Who is Warsh? Why has his succession expectation drawn so much market attention?
Kevin Warsh previously served as a Fed governor, with deep experience in the areas of monetary policy and financial stability. The market’s focus on his succession expectations is mainly because his stances on key issues—such as independence, the runoff pace, and fiscal coordination—differ from mainstream Fed views today, potentially leading to major adjustments in the policy path.
What is Fed independence? Why are markets worried it could be damaged?

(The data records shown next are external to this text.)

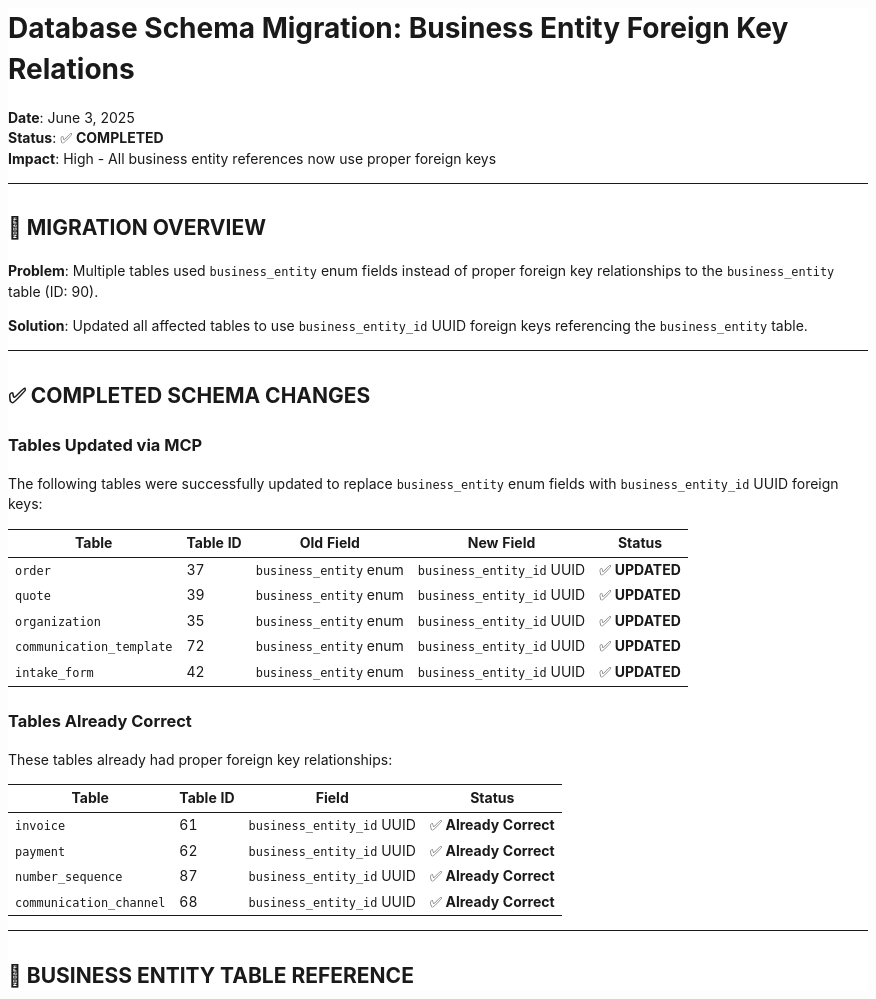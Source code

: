 # Database Schema Migration: Business Entity Foreign Key Relations
**Date**: June 3, 2025  
**Status**: ✅ **COMPLETED**  
**Impact**: High - All business entity references now use proper foreign keys

---

## 🎯 **MIGRATION OVERVIEW**

**Problem**: Multiple tables used `business_entity` enum fields instead of proper foreign key relationships to the `business_entity` table (ID: 90).

**Solution**: Updated all affected tables to use `business_entity_id` UUID foreign keys referencing the `business_entity` table.

---

## ✅ **COMPLETED SCHEMA CHANGES**

### **Tables Updated via MCP**
The following tables were successfully updated to replace `business_entity` enum fields with `business_entity_id` UUID foreign keys:

| Table | Table ID | Old Field | New Field | Status |
|-------|----------|-----------|-----------|---------|
| `order` | 37 | `business_entity` enum | `business_entity_id` UUID | ✅ **UPDATED** |
| `quote` | 39 | `business_entity` enum | `business_entity_id` UUID | ✅ **UPDATED** |
| `organization` | 35 | `business_entity` enum | `business_entity_id` UUID | ✅ **UPDATED** |
| `communication_template` | 72 | `business_entity` enum | `business_entity_id` UUID | ✅ **UPDATED** |
| `intake_form` | 42 | `business_entity` enum | `business_entity_id` UUID | ✅ **UPDATED** |

### **Tables Already Correct**
These tables already had proper foreign key relationships:

| Table | Table ID | Field | Status |
|-------|----------|-------|---------|
| `invoice` | 61 | `business_entity_id` UUID | ✅ **Already Correct** |
| `payment` | 62 | `business_entity_id` UUID | ✅ **Already Correct** |
| `number_sequence` | 87 | `business_entity_id` UUID | ✅ **Already Correct** |
| `communication_channel` | 68 | `business_entity_id` UUID | ✅ **Already Correct** |

---

## 🔄 **BUSINESS ENTITY TABLE REFERENCE**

Fed independence refers to the institutional arrangements that keep it from being interfered with by short-term politics or the Treasury when setting monetary policy. The market worries that Warsh might push for the Treasury and the Fed to re-coordinate balance-sheet management, which could blur the boundary between fiscal and monetary policy and weaken the Fed’s autonomy in responding to inflation or a crisis.
What is the core contradiction in the market’s current policy expectations for Warsh?
The core contradiction is that: most respondents expect Warsh to be “dovish” on rate cuts, but “hawkish” on balance-sheet runoff. This combination of short-term easing and long-term tightening has inconsistent directions, making it difficult for the market to form a unified policy-expectations framework and increasing the complexity of asset pricing.
What would damage to Fed independence mean for the crypto market?
If Fed independence is damaged, market confidence in the institutional stability of the fiat credit system could decline, which undermines the logic supporting long-term narratives for non-sovereign assets such as Bitcoin. At the same time, liquidity tightening caused by accelerated balance-sheet runoff would also pressure crypto markets’ funding environment—both effects would coexist.